§ **Activity**:
With the pictures left aside, write out the entries that follow exactly.

*** Data listing Section Begins ***

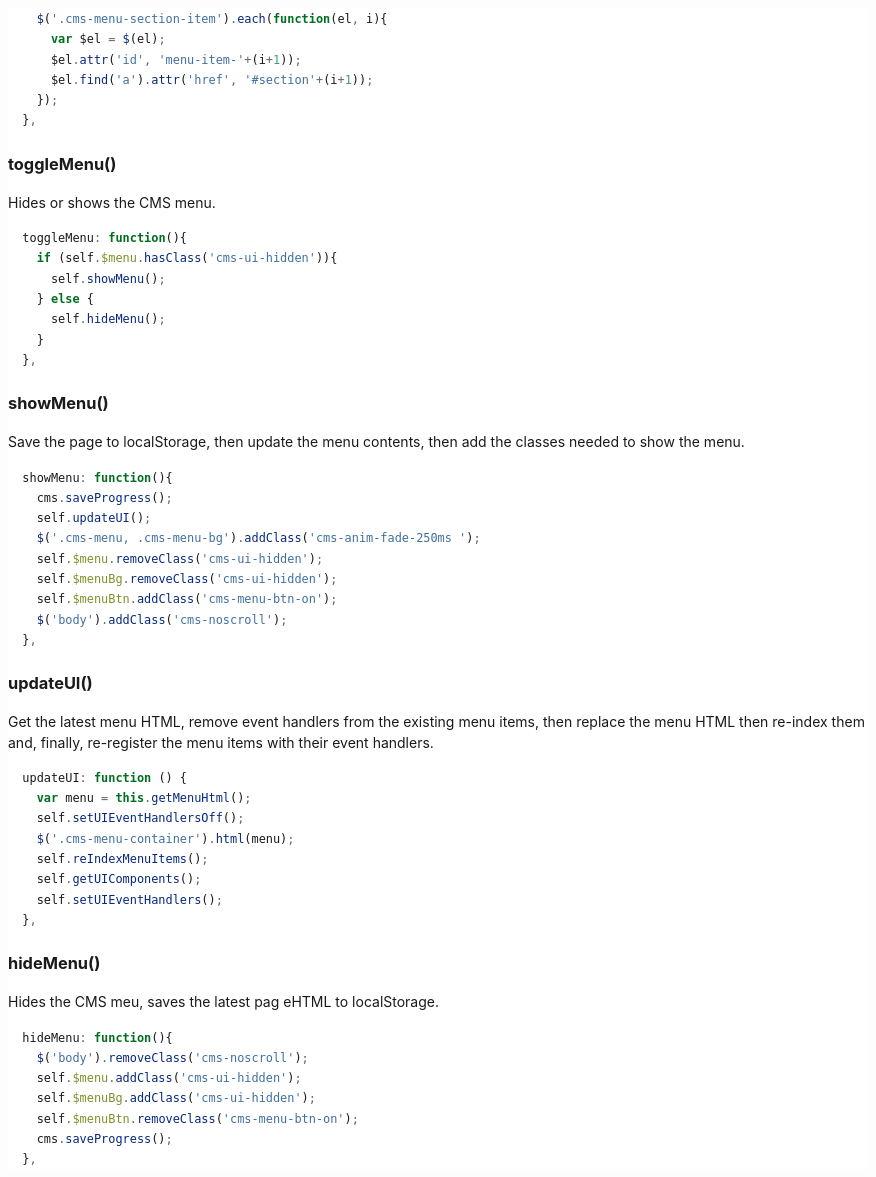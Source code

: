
 ```js
    $('.cms-menu-section-item').each(function(el, i){
      var $el = $(el);
      $el.attr('id', 'menu-item-'+(i+1));
      $el.find('a').attr('href', '#section'+(i+1));
    });
  },

```
### toggleMenu()
Hides or shows the CMS menu.
```js
  toggleMenu: function(){
    if (self.$menu.hasClass('cms-ui-hidden')){
      self.showMenu();
    } else {
      self.hideMenu();
    }
  },

```
### showMenu()
Save the page to localStorage, then update the menu contents, then 
add the classes needed to show the menu.
```js
  showMenu: function(){
    cms.saveProgress();
    self.updateUI();
    $('.cms-menu, .cms-menu-bg').addClass('cms-anim-fade-250ms ');
    self.$menu.removeClass('cms-ui-hidden');
    self.$menuBg.removeClass('cms-ui-hidden');
    self.$menuBtn.addClass('cms-menu-btn-on');
    $('body').addClass('cms-noscroll');
  },

```
### updateUI()
Get the latest menu HTML, remove event handlers from the existing menu 
items, then replace the menu HTML then re-index them and, finally, 
re-register the menu items with their event handlers.
```js
  updateUI: function () {
    var menu = this.getMenuHtml();
    self.setUIEventHandlersOff();
    $('.cms-menu-container').html(menu);
    self.reIndexMenuItems();
    self.getUIComponents();
    self.setUIEventHandlers();
  },

```
### hideMenu()
Hides the CMS meu, saves the latest pag eHTML to localStorage.
```js
  hideMenu: function(){
    $('body').removeClass('cms-noscroll');
    self.$menu.addClass('cms-ui-hidden');
    self.$menuBg.addClass('cms-ui-hidden');
    self.$menuBtn.removeClass('cms-menu-btn-on');
    cms.saveProgress();
  },

```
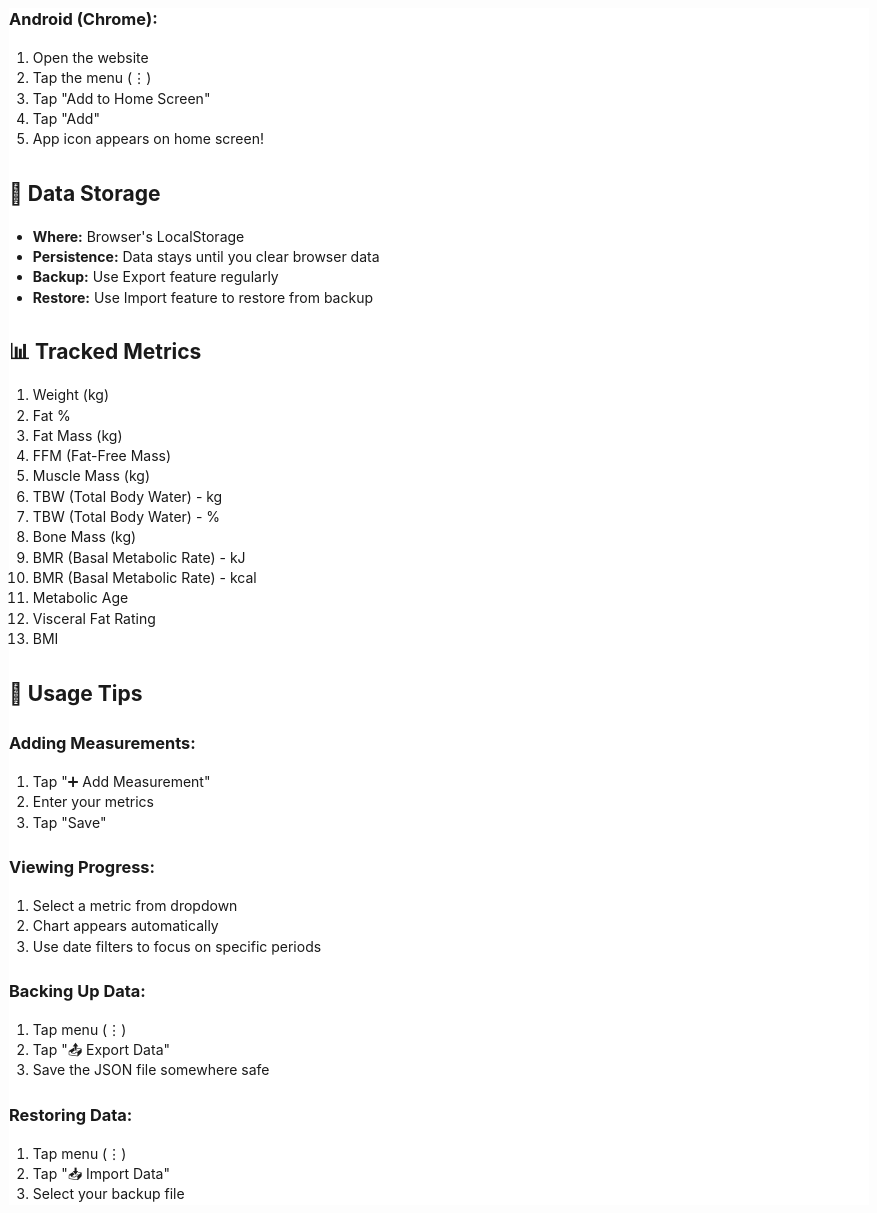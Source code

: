 ### Android (Chrome):
1. Open the website
2. Tap the menu (⋮)
3. Tap "Add to Home Screen"
4. Tap "Add"
5. App icon appears on home screen!

## 💾 Data Storage

- **Where:** Browser's LocalStorage
- **Persistence:** Data stays until you clear browser data
- **Backup:** Use Export feature regularly
- **Restore:** Use Import feature to restore from backup

## 📊 Tracked Metrics

1. Weight (kg)
2. Fat %
3. Fat Mass (kg)
4. FFM (Fat-Free Mass)
5. Muscle Mass (kg)
6. TBW (Total Body Water) - kg
7. TBW (Total Body Water) - %
8. Bone Mass (kg)
9. BMR (Basal Metabolic Rate) - kJ
10. BMR (Basal Metabolic Rate) - kcal
11. Metabolic Age
12. Visceral Fat Rating
13. BMI

## 🎯 Usage Tips

### Adding Measurements:
1. Tap "➕ Add Measurement"
2. Enter your metrics
3. Tap "Save"

### Viewing Progress:
1. Select a metric from dropdown
2. Chart appears automatically
3. Use date filters to focus on specific periods

### Backing Up Data:
1. Tap menu (⋮)
2. Tap "📤 Export Data"
3. Save the JSON file somewhere safe

### Restoring Data:
1. Tap menu (⋮)
2. Tap "📥 Import Data"
3. Select your backup file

*** Data listing Section Ends ***

§ **Exercise result**:
Source code

:
 ```js
    $('.cms-menu-section-item').each(function(el, i){
      var $el = $(el);
      $el.attr('id', 'menu-item-'+(i+1));
      $el.find('a').attr('href', '#section'+(i+1));
    });
  },

```
### toggleMenu()
Hides or shows the CMS menu.
```js
  toggleMenu: function(){
    if (self.$menu.hasClass('cms-ui-hidden')){
      self.showMenu();
    } else {
      self.hideMenu();
    }
  },

```
### showMenu()
Save the page to localStorage, then update the menu contents, then 
add the classes needed to show the menu.
```js
  showMenu: function(){
    cms.saveProgress();
    self.updateUI();
    $('.cms-menu, .cms-menu-bg').addClass('cms-anim-fade-250ms ');
    self.$menu.removeClass('cms-ui-hidden');
    self.$menuBg.removeClass('cms-ui-hidden');
    self.$menuBtn.addClass('cms-menu-btn-on');
    $('body').addClass('cms-noscroll');
  },

```
### updateUI()
Get the latest menu HTML, remove event handlers from the existing menu 
items, then replace the menu HTML then re-index them and, finally, 
re-register the menu items with their event handlers.
```js
  updateUI: function () {
    var menu = this.getMenuHtml();
    self.setUIEventHandlersOff();
    $('.cms-menu-container').html(menu);
    self.reIndexMenuItems();
    self.getUIComponents();
    self.setUIEventHandlers();
  },

```
### hideMenu()
Hides the CMS meu, saves the latest pag eHTML to localStorage.
```js
  hideMenu: function(){
    $('body').removeClass('cms-noscroll');
    self.$menu.addClass('cms-ui-hidden');
    self.$menuBg.addClass('cms-ui-hidden');
    self.$menuBtn.removeClass('cms-menu-btn-on');
    cms.saveProgress();
  },

```
Source code

: ### Android (Chrome):
1. Open the website
2. Tap the menu (⋮)
3. Tap "Add to Home Screen"
4. Tap "Add"
5. App icon appears on home screen!

## 💾 Data Storage

- **Where:** Browser's LocalStorage
- **Persistence:** Data stays until you clear browser data
- **Backup:** Use Export feature regularly
- **Restore:** Use Import feature to restore from backup

## 📊 Tracked Metrics

1. Weight (kg)
2. Fat %
3. Fat Mass (kg)
4. FFM (Fat-Free Mass)
5. Muscle Mass (kg)
6. TBW (Total Body Water) - kg
7. TBW (Total Body Water) - %
8. Bone Mass (kg)
9. BMR (Basal Metabolic Rate) - kJ
10. BMR (Basal Metabolic Rate) - kcal
11. Metabolic Age
12. Visceral Fat Rating
13. BMI

## 🎯 Usage Tips

### Adding Measurements:
1. Tap "➕ Add Measurement"
2. Enter your metrics
3. Tap "Save"

### Viewing Progress:
1. Select a metric from dropdown
2. Chart appears automatically
3. Use date filters to focus on specific periods

### Backing Up Data:
1. Tap menu (⋮)
2. Tap "📤 Export Data"
3. Save the JSON file somewhere safe

### Restoring Data:
1. Tap menu (⋮)
2. Tap "📥 Import Data"
3. Select your backup file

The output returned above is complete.